-- Data excerpts follows --
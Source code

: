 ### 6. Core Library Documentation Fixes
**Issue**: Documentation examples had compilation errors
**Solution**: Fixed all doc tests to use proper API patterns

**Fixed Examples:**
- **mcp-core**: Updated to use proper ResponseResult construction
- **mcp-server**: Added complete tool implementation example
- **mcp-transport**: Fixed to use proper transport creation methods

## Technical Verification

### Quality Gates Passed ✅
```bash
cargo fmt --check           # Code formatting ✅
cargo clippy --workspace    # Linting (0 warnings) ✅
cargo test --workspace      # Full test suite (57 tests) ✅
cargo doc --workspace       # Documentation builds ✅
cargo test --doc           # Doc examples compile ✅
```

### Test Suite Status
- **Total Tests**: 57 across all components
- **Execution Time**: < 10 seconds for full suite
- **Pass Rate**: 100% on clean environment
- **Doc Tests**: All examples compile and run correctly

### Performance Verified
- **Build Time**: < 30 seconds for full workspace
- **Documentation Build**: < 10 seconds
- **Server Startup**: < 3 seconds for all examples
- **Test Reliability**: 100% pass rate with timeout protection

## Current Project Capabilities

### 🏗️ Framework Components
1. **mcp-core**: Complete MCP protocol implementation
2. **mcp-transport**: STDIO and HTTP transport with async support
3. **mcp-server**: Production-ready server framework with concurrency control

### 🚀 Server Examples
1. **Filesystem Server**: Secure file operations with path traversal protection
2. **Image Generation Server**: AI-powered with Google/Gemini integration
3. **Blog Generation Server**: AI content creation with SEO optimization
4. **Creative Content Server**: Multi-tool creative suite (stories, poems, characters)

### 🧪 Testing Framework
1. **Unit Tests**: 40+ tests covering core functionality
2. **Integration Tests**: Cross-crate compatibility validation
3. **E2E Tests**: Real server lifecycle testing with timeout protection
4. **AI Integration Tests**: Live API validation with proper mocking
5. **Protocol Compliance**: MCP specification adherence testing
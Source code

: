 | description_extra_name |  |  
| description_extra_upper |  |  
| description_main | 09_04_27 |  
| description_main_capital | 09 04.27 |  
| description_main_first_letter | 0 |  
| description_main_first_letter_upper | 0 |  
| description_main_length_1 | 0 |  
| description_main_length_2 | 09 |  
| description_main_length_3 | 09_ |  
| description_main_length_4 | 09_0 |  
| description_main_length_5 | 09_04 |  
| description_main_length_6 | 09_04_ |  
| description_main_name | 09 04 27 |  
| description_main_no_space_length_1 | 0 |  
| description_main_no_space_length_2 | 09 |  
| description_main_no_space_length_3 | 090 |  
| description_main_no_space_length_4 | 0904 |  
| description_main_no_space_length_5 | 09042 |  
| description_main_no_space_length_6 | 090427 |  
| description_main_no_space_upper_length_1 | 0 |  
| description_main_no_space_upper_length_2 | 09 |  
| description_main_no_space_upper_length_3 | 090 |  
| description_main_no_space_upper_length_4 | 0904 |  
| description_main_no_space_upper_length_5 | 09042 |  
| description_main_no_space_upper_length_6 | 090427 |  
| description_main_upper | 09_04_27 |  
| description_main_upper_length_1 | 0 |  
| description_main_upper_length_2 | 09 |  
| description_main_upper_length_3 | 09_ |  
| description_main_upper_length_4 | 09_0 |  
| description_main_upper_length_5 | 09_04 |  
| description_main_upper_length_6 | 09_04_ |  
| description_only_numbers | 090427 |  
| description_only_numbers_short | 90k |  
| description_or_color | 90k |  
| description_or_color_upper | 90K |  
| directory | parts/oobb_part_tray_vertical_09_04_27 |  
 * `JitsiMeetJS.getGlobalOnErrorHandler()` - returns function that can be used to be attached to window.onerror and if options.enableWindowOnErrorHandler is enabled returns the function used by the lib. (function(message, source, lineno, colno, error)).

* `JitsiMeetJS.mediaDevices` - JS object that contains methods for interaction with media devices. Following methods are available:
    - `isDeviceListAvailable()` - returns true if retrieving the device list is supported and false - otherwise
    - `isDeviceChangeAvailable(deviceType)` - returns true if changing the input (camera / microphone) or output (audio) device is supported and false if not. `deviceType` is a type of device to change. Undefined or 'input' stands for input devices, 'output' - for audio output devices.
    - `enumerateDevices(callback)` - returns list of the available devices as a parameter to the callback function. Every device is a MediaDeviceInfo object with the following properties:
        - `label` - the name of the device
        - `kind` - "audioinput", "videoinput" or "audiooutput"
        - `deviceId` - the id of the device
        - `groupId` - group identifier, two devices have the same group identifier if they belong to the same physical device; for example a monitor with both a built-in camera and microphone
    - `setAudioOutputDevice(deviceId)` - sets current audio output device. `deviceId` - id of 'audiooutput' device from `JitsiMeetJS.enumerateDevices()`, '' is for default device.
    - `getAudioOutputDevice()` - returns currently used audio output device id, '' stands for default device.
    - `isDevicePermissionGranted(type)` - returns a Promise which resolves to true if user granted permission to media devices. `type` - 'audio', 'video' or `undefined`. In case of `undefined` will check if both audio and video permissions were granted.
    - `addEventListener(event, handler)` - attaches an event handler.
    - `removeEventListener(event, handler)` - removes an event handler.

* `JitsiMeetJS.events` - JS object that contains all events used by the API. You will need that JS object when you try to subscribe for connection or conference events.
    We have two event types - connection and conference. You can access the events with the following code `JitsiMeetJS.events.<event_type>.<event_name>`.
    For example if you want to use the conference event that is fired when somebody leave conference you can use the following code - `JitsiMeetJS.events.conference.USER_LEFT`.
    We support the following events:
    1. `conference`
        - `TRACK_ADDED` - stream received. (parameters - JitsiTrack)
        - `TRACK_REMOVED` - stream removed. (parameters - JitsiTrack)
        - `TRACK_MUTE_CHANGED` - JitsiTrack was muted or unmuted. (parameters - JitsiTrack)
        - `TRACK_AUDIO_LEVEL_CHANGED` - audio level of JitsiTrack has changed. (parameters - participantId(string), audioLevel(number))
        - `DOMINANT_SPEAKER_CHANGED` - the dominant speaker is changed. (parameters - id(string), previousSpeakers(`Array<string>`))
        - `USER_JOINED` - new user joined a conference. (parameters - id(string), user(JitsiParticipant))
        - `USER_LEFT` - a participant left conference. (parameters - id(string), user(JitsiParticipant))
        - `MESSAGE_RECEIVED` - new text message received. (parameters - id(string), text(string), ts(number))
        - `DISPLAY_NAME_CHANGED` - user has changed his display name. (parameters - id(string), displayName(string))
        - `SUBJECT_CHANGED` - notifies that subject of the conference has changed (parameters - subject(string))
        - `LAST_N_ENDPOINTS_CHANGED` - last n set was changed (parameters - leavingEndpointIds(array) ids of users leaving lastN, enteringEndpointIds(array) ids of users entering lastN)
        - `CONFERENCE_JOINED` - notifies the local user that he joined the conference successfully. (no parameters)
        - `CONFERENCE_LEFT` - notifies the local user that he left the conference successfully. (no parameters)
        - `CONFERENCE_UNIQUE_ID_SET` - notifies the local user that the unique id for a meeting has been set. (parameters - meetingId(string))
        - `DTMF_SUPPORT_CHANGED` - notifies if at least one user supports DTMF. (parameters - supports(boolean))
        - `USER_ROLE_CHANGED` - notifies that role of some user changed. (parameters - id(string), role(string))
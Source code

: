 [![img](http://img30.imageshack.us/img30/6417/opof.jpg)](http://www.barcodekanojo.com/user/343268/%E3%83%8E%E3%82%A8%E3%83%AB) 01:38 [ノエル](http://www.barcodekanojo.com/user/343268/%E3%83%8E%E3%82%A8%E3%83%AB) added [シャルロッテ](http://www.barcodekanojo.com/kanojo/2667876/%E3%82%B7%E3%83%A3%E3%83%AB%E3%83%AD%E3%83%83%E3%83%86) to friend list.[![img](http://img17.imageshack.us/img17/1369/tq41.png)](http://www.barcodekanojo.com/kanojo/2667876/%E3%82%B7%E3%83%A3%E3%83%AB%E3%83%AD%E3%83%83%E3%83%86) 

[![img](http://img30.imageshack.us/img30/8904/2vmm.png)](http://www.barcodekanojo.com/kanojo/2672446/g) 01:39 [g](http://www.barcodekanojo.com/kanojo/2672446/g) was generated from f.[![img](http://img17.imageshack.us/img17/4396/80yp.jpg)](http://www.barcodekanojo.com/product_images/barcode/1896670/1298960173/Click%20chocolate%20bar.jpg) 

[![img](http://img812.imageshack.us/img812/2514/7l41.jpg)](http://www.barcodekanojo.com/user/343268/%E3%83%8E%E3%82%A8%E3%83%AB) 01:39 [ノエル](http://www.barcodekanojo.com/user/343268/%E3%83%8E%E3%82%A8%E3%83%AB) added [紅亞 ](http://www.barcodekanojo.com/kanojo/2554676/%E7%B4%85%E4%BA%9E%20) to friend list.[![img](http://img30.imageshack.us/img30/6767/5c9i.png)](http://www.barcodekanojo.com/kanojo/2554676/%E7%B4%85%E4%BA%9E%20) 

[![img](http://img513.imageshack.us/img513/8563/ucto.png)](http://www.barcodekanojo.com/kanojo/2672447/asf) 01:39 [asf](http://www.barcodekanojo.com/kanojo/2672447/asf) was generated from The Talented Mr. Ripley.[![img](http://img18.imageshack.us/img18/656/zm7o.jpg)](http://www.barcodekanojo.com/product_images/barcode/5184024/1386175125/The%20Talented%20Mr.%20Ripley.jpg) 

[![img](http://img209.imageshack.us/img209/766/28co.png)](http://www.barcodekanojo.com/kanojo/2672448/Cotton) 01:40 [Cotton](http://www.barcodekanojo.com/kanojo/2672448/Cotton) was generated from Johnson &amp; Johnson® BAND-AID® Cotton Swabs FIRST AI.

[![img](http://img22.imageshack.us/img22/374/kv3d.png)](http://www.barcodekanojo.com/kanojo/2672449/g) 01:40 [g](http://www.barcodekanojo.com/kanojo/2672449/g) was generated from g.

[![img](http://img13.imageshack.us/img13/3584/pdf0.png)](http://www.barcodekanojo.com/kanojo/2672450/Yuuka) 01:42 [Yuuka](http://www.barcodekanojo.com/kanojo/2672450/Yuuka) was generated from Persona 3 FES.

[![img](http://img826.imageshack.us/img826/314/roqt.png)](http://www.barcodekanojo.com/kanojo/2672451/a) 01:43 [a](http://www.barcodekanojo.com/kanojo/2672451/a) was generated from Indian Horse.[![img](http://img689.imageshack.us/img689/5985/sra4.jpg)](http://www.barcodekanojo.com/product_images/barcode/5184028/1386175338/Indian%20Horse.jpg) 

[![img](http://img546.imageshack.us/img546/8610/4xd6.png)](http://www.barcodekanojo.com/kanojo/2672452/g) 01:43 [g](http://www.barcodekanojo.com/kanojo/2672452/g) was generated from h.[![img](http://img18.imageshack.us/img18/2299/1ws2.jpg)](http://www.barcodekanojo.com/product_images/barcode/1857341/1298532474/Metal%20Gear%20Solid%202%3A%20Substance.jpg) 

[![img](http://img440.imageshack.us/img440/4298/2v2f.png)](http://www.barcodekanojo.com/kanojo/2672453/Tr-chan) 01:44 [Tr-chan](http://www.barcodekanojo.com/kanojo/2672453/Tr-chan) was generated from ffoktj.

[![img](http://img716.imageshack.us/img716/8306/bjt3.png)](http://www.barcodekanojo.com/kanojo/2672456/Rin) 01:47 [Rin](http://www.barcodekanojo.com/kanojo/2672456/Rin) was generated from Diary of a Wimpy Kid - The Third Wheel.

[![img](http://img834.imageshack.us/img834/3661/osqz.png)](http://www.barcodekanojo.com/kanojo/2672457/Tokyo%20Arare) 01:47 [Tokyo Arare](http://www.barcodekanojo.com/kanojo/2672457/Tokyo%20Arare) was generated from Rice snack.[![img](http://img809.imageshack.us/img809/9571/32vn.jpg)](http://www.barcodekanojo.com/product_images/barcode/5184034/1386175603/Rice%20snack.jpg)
-- Data excerpts concluded --
When a line in the entries above contains "workspace", count it; please answer with the number only.

4